For the list below, I chose books that are compelling enough to read during the summer and still make the “literary” cut. These are books that AP students can navigate on their own without the support of teachers, classmates, or Shmoop. Some of these books have appeared on the AP Lit test lists in previous years, so we know they are considered worthy. Some are by authors with other books that have appeared on the AP Lit test in previous years, so these are also likely to be safe. A couple of the books are by authors who have never appeared on the list, but they are clearly fair game when it comes to literary merit.
Most importantly, I picked books that are page-turners with deeply compelling characters and situations. Most of them have been best-sellers so they appeal to a wide audience. While not exactly frothy, these books are likely to be satisfying summer reads that will also make worthwhile additions to the list of literary titles that AP Lit students can draw upon next May.

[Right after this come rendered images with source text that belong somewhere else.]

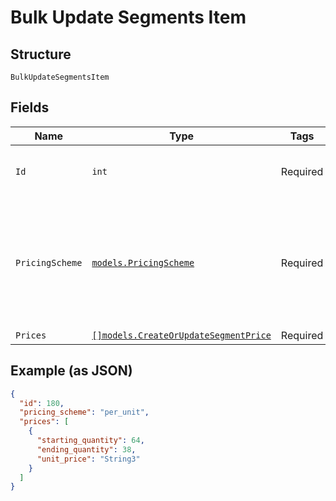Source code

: 
# Bulk Update Segments Item

## Structure

`BulkUpdateSegmentsItem`

## Fields

| Name | Type | Tags | Description |
|  --- | --- | --- | --- |
| `Id` | `int` | Required | The ID of the segment you want to update. |
| `PricingScheme` | [`models.PricingScheme`](../../doc/models/pricing-scheme.md) | Required | The identifier for the pricing scheme. See [Product Components](https://help.chargify.com/products/product-components.html) for an overview of pricing schemes. |
| `Prices` | [`[]models.CreateOrUpdateSegmentPrice`](../../doc/models/create-or-update-segment-price.md) | Required | - |

## Example (as JSON)

```json
{
  "id": 180,
  "pricing_scheme": "per_unit",
  "prices": [
    {
      "starting_quantity": 64,
      "ending_quantity": 38,
      "unit_price": "String3"
    }
  ]
}
```

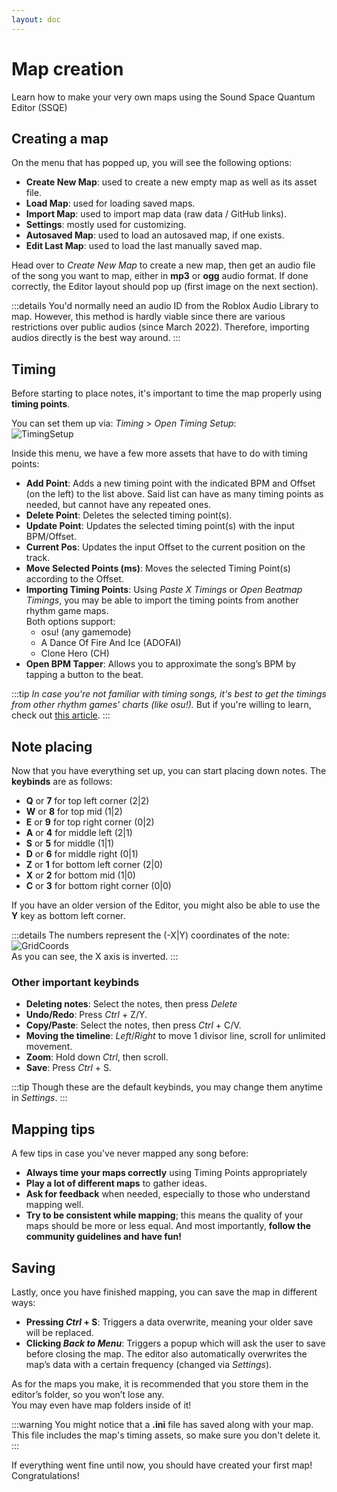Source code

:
 ```yaml
---
layout: doc
---
```


# Map creation
Learn how to make your very own maps using the Sound Space Quantum Editor (SSQE)

## Creating a map
On the menu that has popped up, you will see the following options:

- __Create New Map__: used to create a new empty map as well as its asset file.
- __Load Map__: used for loading saved maps.
- __Import Map__: used to import map data (raw data / GitHub links).
- __Settings__: mostly used for customizing.
- __Autosaved Map__: used to load an autosaved map, if one exists.
- __Edit Last Map__: used to load the last manually saved map.

Head over to _Create New Map_ to create a new map, then get an audio file of the song you want to map, either in __mp3__ or __ogg__ audio format.
If done correctly, the Editor layout should pop up (first image on the next section).

:::details
You'd normally need an audio ID from the Roblox Audio Library to map. However, this method is hardly viable since there are various restrictions over public audios (since March 2022).
Therefore, importing audios directly is the best way around.
:::

## Timing
Before starting to place notes, it's important to time the map properly using **timing points**.

You can set them up via: _Timing_ > _Open Timing Setup_:  
![TimingSetup](/src/map/timing.jpg)

Inside this menu, we have a few more assets that have to do with timing points:
- **Add Point**: Adds a new timing point with the indicated BPM and Offset (on the left) to the list above. 
Said list can have as many timing points as needed, but cannot have any repeated ones.
- **Delete Point**: Deletes the selected timing point(s).
- **Update Point**: Updates the selected timing point(s) with the input BPM/Offset.
- **Current Pos**: Updates the input Offset to the current position on the track.
- **Move Selected Points (ms)**: Moves the selected Timing Point(s) according to the Offset.
- **Importing Timing Points**: Using _Paste X Timings_ or _Open Beatmap Timings_, you may be able to import the timing points from another rhythm game maps.   
Both options support:  
  - osu! (any gamemode)
  - A Dance Of Fire And Ice (ADOFAI)
  - Clone Hero (CH)
- **Open BPM Tapper**: Allows you to approximate the song’s BPM by tapping a button to the beat.

:::tip
_In case you're not familiar with timing songs, it's best to get the timings from other rhythm games' charts (like osu!)._
But if you're willing to learn, check out [this article](../extra-mapping/manual-bpm-timing.md).
:::

## Note placing
Now that you have everything set up, you can start placing down notes. The **keybinds** are as follows:
- **Q** or **7** for top left corner (2|2)
- **W** or **8** for top mid (1|2)                         
- **E** or **9** for top right corner (0|2)
- **A** or **4** for middle left (2|1)
- **S** or **5** for middle (1|1)
- **D** or **6** for middle right (0|1)
- **Z** or **1** for bottom left corner (2|0)
- **X** or **2** for bottom mid (1|0)
- **C** or **3** for bottom right corner (0|0)  

If you have an older version of the Editor, you might also be able to use the **Y** key as bottom left corner.

:::details
The numbers represent the (-X|Y) coordinates of the note:  
![GridCoords](/src/map/gridcoords.jpg)  
As you can see, the X axis is inverted.
:::

### Other important keybinds
- **Deleting notes**: Select the notes, then press _Delete_
- **Undo/Redo**: Press _Ctrl_ + Z/Y.
- **Copy/Paste**: Select the notes, then press _Ctrl_ + C/V.
- **Moving the timeline**: _Left_/_Right_ to move 1 divisor line, scroll for unlimited movement.
- **Zoom**: Hold down _Ctrl_, then scroll.
- **Save**: Press _Ctrl_ + S.  

:::tip
Though these are the default keybinds, you may change them anytime in _Settings_.
:::

## Mapping tips
A few tips in case you've never mapped any song before:
- **Always time your maps correctly** using Timing Points appropriately
- **Play a lot of different maps** to gather ideas.
- **Ask for feedback** when needed, especially to those who understand mapping well.
- **Try to be consistent while mapping**; this means the quality of your maps should be more or less equal.
And most importantly, **follow the community guidelines and have fun!**

## Saving
Lastly, once you have finished mapping, you can save the map in different ways:
- **Pressing _Ctrl_ + S**: Triggers a data overwrite, meaning your older save will be replaced.
- **Clicking _Back to Menu_**: Triggers a popup which will ask the user to save before closing the map.
The editor also automatically overwrites the map’s data with a certain frequency (changed via _Settings_).

As for the maps you make, it is recommended that you store them in the editor’s folder, so you won’t lose any.  
You may even have map folders inside of it!

:::warning
You might notice that a **.ini** file has saved along with your map.  
This file includes the map's timing assets, so make sure you don't delete it.
:::

If everything went fine until now, you should have created your first map! Congratulations!
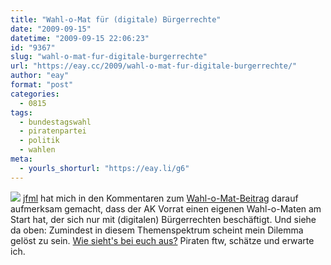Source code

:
 ```yaml
---
title: "Wahl-o-Mat für (digitale) Bürgerrechte"
date: "2009-09-15"
datetime: "2009-09-15 22:06:23"
id: "9367"
slug: "wahl-o-mat-fur-digitale-burgerrechte"
url: "https://eay.cc/2009/wahl-o-mat-fur-digitale-burgerrechte/"
author: "eay"
format: "post"
categories:
  - 0815
tags:
  - bundestagswahl
  - piratenpartei
  - politik
  - wahlen
meta:
  - yourls_shorturl: "https://eay.li/g6"
---
```


![](https://eay.cc/uploads/2009/buergerwahlomat.gif) [jfml](http://jfml.0fees.net/) hat mich in den Kommentaren zum [Wahl-o-Mat-Beitrag](//eay.cc/2009/bundestagswahl-o-mat/) darauf aufmerksam gemacht, dass der AK Vorrat einen eigenen Wahl-o-Maten am Start hat, der sich nur mit (digitalen) Bürgerrechten beschäftigt. Und siehe da oben: Zumindest in diesem Themenspektrum scheint mein Dilemma gelöst zu sein. [Wie sieht's bei euch aus?](http://buergerrechte-waehlen.hermes-net.de/index.php?option=com_content&task=view&id=86&Itemid=180) Piraten ftw, schätze und erwarte ich.
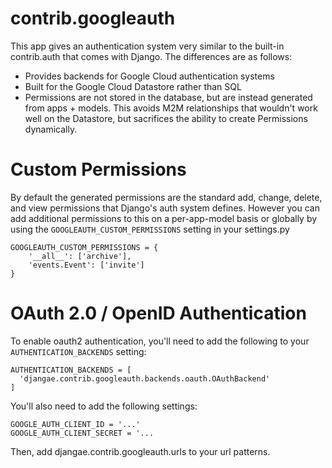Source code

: # contrib.googleauth

This app gives an authentication system very similar to the built-in contrib.auth that comes with Django. The differences
are as follows:

 - Provides backends for Google Cloud authentication systems
 - Built for the Google Cloud Datastore rather than SQL
 - Permissions are not stored in the database, but are instead generated from apps + models. This avoids M2M relationships
   that wouldn't work well on the Datastore, but sacrifices the ability to create Permissions dynamically.


# Custom Permissions

By default the generated permissions are the standard add, change, delete, and view permissions that Django's auth system
defines. However you can add additional permissions to this on a per-app-model basis or globally by using the `GOOGLEAUTH_CUSTOM_PERMISSIONS`
setting in your settings.py

```
GOOGLEAUTH_CUSTOM_PERMISSIONS = {
    '__all__': ['archive'],
    'events.Event': ['invite']
}
```

# OAuth 2.0 / OpenID Authentication

To enable oauth2 authentication, you'll need to add the following to your `AUTHENTICATION_BACKENDS` setting:

```
AUTHENTICATION_BACKENDS = [
  'djangae.contrib.googleauth.backends.oauth.OAuthBackend'
]
```

You'll also need to add the following settings:

```
GOOGLE_AUTH_CLIENT_ID = '...'
GOOGLE_AUTH_CLIENT_SECRET = '...
```

Then, add djangae.contrib.googleauth.urls to your url patterns.
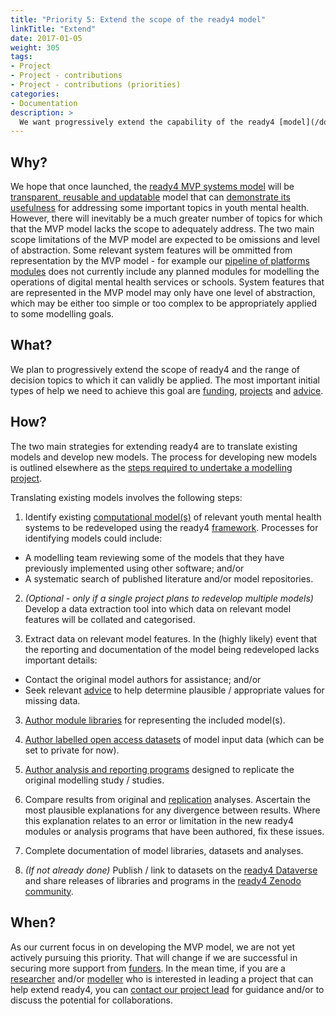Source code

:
 ```yaml
---
title: "Priority 5: Extend the scope of the ready4 model"
linkTitle: "Extend"
date: 2017-01-05
weight: 305
tags:
- Project
- Project - contributions
- Project - contributions (priorities)
categories:
- Documentation
description: >
  We want progressively extend the capability of the ready4 [model](/docs/getting-started/concepts/model/) to explore new [decision topics in youth mental health](/docs/examples/).
---
```



## Why?
We hope that once launched, the [ready4 MVP systems model](/docs/contribution-guidelines/priorities/launch/) will be [transparent, reusable and updatable](/docs/framework/standards/) model that can [demonstrate its usefulness](/docs/contribution-guidelines/priorities/apply/) for addressing some important topics in youth mental health. However, there will inevitably be a much greater number of topics for which that the MVP model lacks the scope to adequately address. The two main scope limitations of the MVP model are expected to be omissions and level of abstraction. Some relevant system features will be ommitted from representation by the MVP model - for example our [pipeline of platforms modules](/docs/model/modules/pipeline/pipeline-platforms/) does not currently include any planned modules for modelling the operations of digital mental health services or schools. System features that are represented in the MVP model may only have one level of abstraction, which may be either too simple or too complex to be appropriately applied to some modelling goals. 

## What?
We plan to progressively extend the scope of ready4 and the range of decision topics to which it can validly be applied. The most important initial types of help we need to achieve this goal are [funding](/docs/contribution-guidelines/contribution-types/funding/),
[projects](/docs/contribution-guidelines/contribution-types/use/) and [advice](/docs/contribution-guidelines/contribution-types/advisory/).

## How?
The two main strategies for extending ready4 are to translate existing models and develop new models. The process for developing new models is outlined elsewhere as the [steps required to undertake a modelling project](/docs/contribution-guidelines/contribution-types/use/).

Translating existing models involves the following steps:

1. Identify existing [computational model(s)](/docs/getting-started/concepts/model/) of relevant youth mental health systems to be redeveloped using the ready4 [framework](/docs/framework/). Processes for identifying models could include:

 - A modelling team reviewing some of the models that they have previously implemented using other software; and/or
 - A systematic search of published literature and/or model repositories.
 
 2. *(Optional - only if a single project plans to redevelop multiple models)* Develop a data extraction tool into which data on relevant model features will be collated and categorised.
 
 3. Extract data on relevant model features. In the (highly likely) event that the reporting and documentation of the model being redeveloped lacks important details:
 
 - Contact the original model authors for assistance; and/or
 - Seek relevant [advice](/docs/contribution-guidelines/contribution-types/advisory/) to help determine plausible / appropriate values for missing data.
 
 3. [Author module libraries](/docs/framework/use/authoring-modules/) for representing the included model(s).
 
 4. [Author labelled open access datasets](/docs/framework/use/authoring-data/) of model input data (which can be set to private for now).
 
 5. [Author analysis and reporting programs](/docs/framework/use/authoring-analyses/) designed to replicate the original modelling study / studies.
 
 6. Compare results from original and [replication](/docs/getting-started/concepts/reproducible-replicable-generalisable/) analyses. Ascertain the most plausible explanations for any divergence between results. Where this explanation relates to an error or limitation in the new ready4 modules or analysis programs that have been authored, fix these issues.
 
 7. Complete documentation of model libraries, datasets and analyses.
 
 8. *(If not already done)* Publish / link to datasets on the [ready4 Dataverse](https://dataverse.harvard.edu/dataverse/ready4) and share releases of libraries and programs in the [ready4 Zenodo community](https://zenodo.org/communities/ready4/).

## When?
As our current focus in on developing the MVP model, we are not yet actively pursuing this priority. That will change if we are successful in securing more support from [funders](/docs/getting-started/stakeholders/funders/). In the mean time, if you are a [researcher](/docs/getting-started/stakeholders/researchers/) and/or [modeller](/docs/getting-started/users/modeller/) who is interested in leading a project that can help extend ready4, you can [contact our project lead](https://mph-economist.netlify.app/#contact) for guidance and/or to discuss the potential for collaborations.

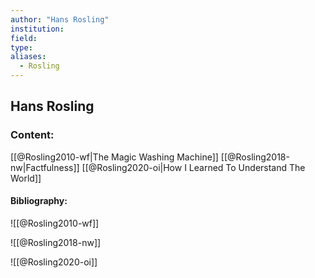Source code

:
 ```yaml
---
author: "Hans Rosling"
institution:
field:
type:
aliases:
  - Rosling
---
```


## Hans Rosling

### Content:
[[@Rosling2010-wf|The Magic Washing Machine]]
[[@Rosling2018-nw|Factfulness]]
[[@Rosling2020-oi|How I Learned To Understand The World]]

#### Bibliography:

![[@Rosling2010-wf]]

![[@Rosling2018-nw]]

![[@Rosling2020-oi]]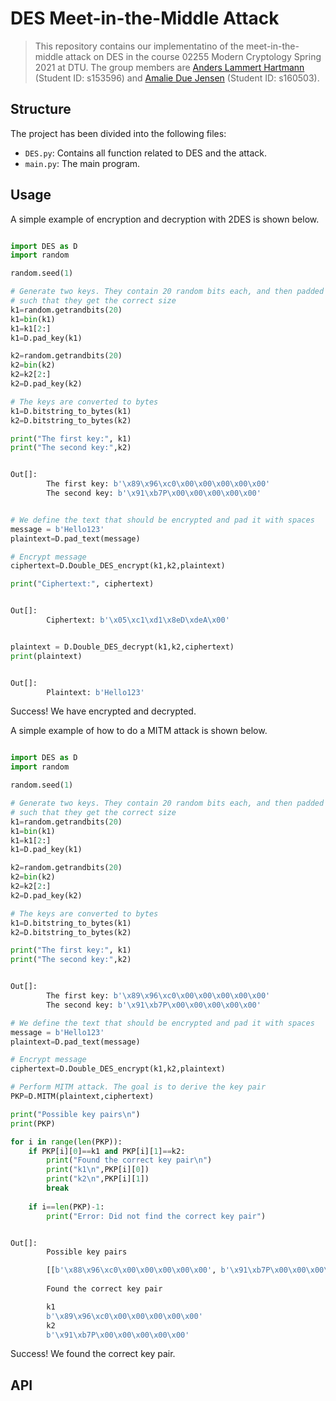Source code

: # DES Meet-in-the-Middle Attack

> This repository contains our implementatino of the meet-in-the-middle attack on DES in the course 02255 Modern Cryptology Spring 2021 at DTU. The group members are [Anders Lammert Hartmann](https://github.com/AndersHartmann) 
(Student ID: s153596) and [Amalie Due Jensen](https://github.com/AmalieDue) (Student ID: s160503).

## Structure

The project has been divided into the following files:

* `DES.py`: Contains all function related to DES and the attack.
* `main.py`: The main program.

## Usage

A simple example of encryption and decryption with 2DES is shown below.

```python

import DES as D
import random

random.seed(1)

# Generate two keys. They contain 20 random bits each, and then padded with 0's
# such that they get the correct size
k1=random.getrandbits(20)
k1=bin(k1)
k1=k1[2:]
k1=D.pad_key(k1)

k2=random.getrandbits(20)
k2=bin(k2)
k2=k2[2:]
k2=D.pad_key(k2)

# The keys are converted to bytes
k1=D.bitstring_to_bytes(k1)
k2=D.bitstring_to_bytes(k2)

print("The first key:", k1)
print("The second key:",k2)

```

```python

Out[]:
        The first key: b'\x89\x96\xc0\x00\x00\x00\x00\x00'
        The second key: b'\x91\xb7P\x00\x00\x00\x00\x00'

```

```python

# We define the text that should be encrypted and pad it with spaces
message = b'Hello123'
plaintext=D.pad_text(message)

# Encrypt message
ciphertext=D.Double_DES_encrypt(k1,k2,plaintext)

print("Ciphertext:", ciphertext)
```

```python

Out[]:
        Ciphertext: b'\x05\xc1\xd1\x8eD\xdeA\x00'

```

```python

plaintext = D.Double_DES_decrypt(k1,k2,ciphertext)
print(plaintext)

```

```python

Out[]:
        Plaintext: b'Hello123'

```

Success! We have encrypted and decrypted.


A simple example of how to do a MITM attack is shown below.

```python

import DES as D
import random

random.seed(1)

# Generate two keys. They contain 20 random bits each, and then padded with 0's
# such that they get the correct size
k1=random.getrandbits(20)
k1=bin(k1)
k1=k1[2:]
k1=D.pad_key(k1)

k2=random.getrandbits(20)
k2=bin(k2)
k2=k2[2:]
k2=D.pad_key(k2)

# The keys are converted to bytes
k1=D.bitstring_to_bytes(k1)
k2=D.bitstring_to_bytes(k2)

print("The first key:", k1)
print("The second key:",k2)

```

```python

Out[]:
        The first key: b'\x89\x96\xc0\x00\x00\x00\x00\x00'
        The second key: b'\x91\xb7P\x00\x00\x00\x00\x00'

```

```python
# We define the text that should be encrypted and pad it with spaces
message = b'Hello123'
plaintext=D.pad_text(message)

# Encrypt message
ciphertext=D.Double_DES_encrypt(k1,k2,plaintext)

# Perform MITM attack. The goal is to derive the key pair
PKP=D.MITM(plaintext,ciphertext)

print("Possible key pairs\n")
print(PKP)

for i in range(len(PKP)): 
    if PKP[i][0]==k1 and PKP[i][1]==k2:
        print("Found the correct key pair\n")
        print("k1\n",PKP[i][0])
        print("k2\n",PKP[i][1])
        break
    
    if i==len(PKP)-1:
        print("Error: Did not find the correct key pair")

```

```python

Out[]:
        Possible key pairs

        [[b'\x88\x96\xc0\x00\x00\x00\x00\x00', b'\x91\xb7P\x00\x00\x00\x00\x00'], [b'\x88\x97\xc0\x00\x00\x00\x00\x00', b'\x91\xb7P\x00\x00\x00\x00\x00'], [b'\x89\x96\xc0\x00\x00\x00\x00\x00', b'\x91\xb7P\x00\x00\x00\x00\x00'], [b'\x89\x97\xc0\x00\x00\x00\x00\x00', b'\x91\xb7P\x00\x00\x00\x00\x00']]
        
        Found the correct key pair

        k1
        b'\x89\x96\xc0\x00\x00\x00\x00\x00'
        k2
        b'\x91\xb7P\x00\x00\x00\x00\x00'

```

Success! We found the correct key pair.

## API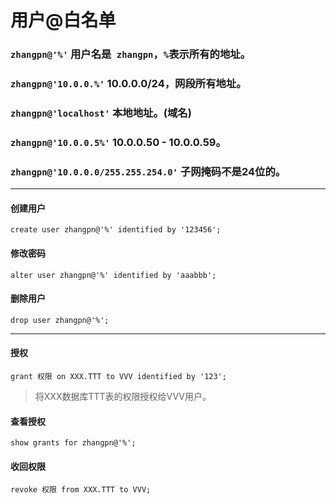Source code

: # 用户@白名单

### `zhangpn@'%'` 用户名是` zhangpn`，`%`表示所有的地址。

### `zhangpn@'10.0.0.%'` 10.0.0.0/24，网段所有地址。

### `zhangpn@'localhost'` 本地地址。(域名)

### `zhangpn@'10.0.0.5%'` 10.0.0.50 - 10.0.0.59。

### `zhangpn@'10.0.0.0/255.255.254.0'` 子网掩码不是24位的。

---

#### 创建用户

```mysql
create user zhangpn@'%' identified by '123456';
```

#### 修改密码

```mysql
alter user zhangpn@'%' identified by 'aaabbb';
```

#### 删除用户

```mysql
drop user zhangpn@'%';
```

---

#### 授权

```mysql
grant 权限 on XXX.TTT to VVV identified by '123';
```

> 将XXX数据库TTT表的权限授权给VVV用户。

#### 查看授权

```mysql
show grants for zhangpn@'%';
```

#### 收回权限

```mysql
revoke 权限 from XXX.TTT to VVV;
```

My choices for the Top Ten #APLit Summer Reads are presented here in no particular order:
Margaret Atwood: The Handmaid’s Tale. Set in a time when women are nothing more than birthing vessels, The Handmaid’s Tale is the story of Offred, a young handmaid who remembers how things were before.
Cormac McCarthy: The Road. A father and son travel through post-apocalyptic America trying to find their way home. Students who liked The Hunger Games and Divergent when they were freshmen are ready for The Road, a more haunting dystopian vision.
Alice Walker: The Color Purple. Set in 1930s Georgia, The Color Purple is told through letters, mostly to God, as several black women struggle to find their place in a changing society.
Cristina Henriquez: The Book of Unknown Americans. Published in 2014, The Book of Unknown Americans won numerous awards for literary excellence. It tells the story of two immigrant families, one from Mexico and one from Panama, who find themselves in Delaware trying to maintain hope in the face of discrimination and an immigration system mired in bureaucracy. At the center of the story is a riveting unlikely romance.
Khaled Hosseini: The Kite Runner. Set against a backdrop of Afghanistan’s political and cultural turmoil, The Kite Runner deals with a young boy damaged by his country’s caste system. The book’s central question is whether friendship can endure.
Kazuo Ishiguro: Never Let Me Go. Students at a mysterious boarding school are treated as special. Years later, they discover the truth behind the bonds connecting them. Never Let Me Go has enthralled several of my students.
Harper Lee: To Kill a Mockingbird. If you just rolled your eyes over this choice, please hear me out. I’m pretty well on record as a big fan of this book. I’m also on record as saying I don’t think it’s a good choice for a whole-class novel after about eighth grade. Nevertheless, To Kill a Mockingbird has appeared on the AP Literature test list five times in the past eight years. More importantly, seniors might be starting to feel a bit nostalgic about their younger years, and those who re-read To Kill a Mockingbird will perceive it differently than they did when it was assigned to them several grades ago.
William Faulkner: As I Lay Dying. This is arguably the most challenging book on the list, but oh boy is it fun. There isn’t much plot—a Mississippi family takes its matriarch’s body for burial—but As I Lay Dying is full of quirky alternating narrators that force us to almost co-create the novel with Faulkner as we read. As I Lay Dying is also funnier that I just made it sound.
Sylvia Plath: The Bell Jar. This one isn’t for everyone, but in The Bell Jar Sylvia Plath takes us through Esther Greenwood’s disintegrating mental state. A masterful example of drawing a reader into empathy with a character, The Bell Jar is disturbing and powerful.
Sherman Alexie: Indian Killer. Does “Indian Killer” mean a-killer-who-is-an-Indian or one-who-kills-Indians? Shaped as a murder mystery, Indian Killer becomes much more as it examines both prejudice in general and issues related to Native Americans more specifically. Alexie’s Reservation Blues was on the AP Lit list in 2008 and 2009, and Indian Killer is just as solid.
There you go. However, there is nothing magical about the number ten. Feel free to quibble with my choices or make other suggestions of books that are both great summer reads and high-quality literature. As always, thanks for reading.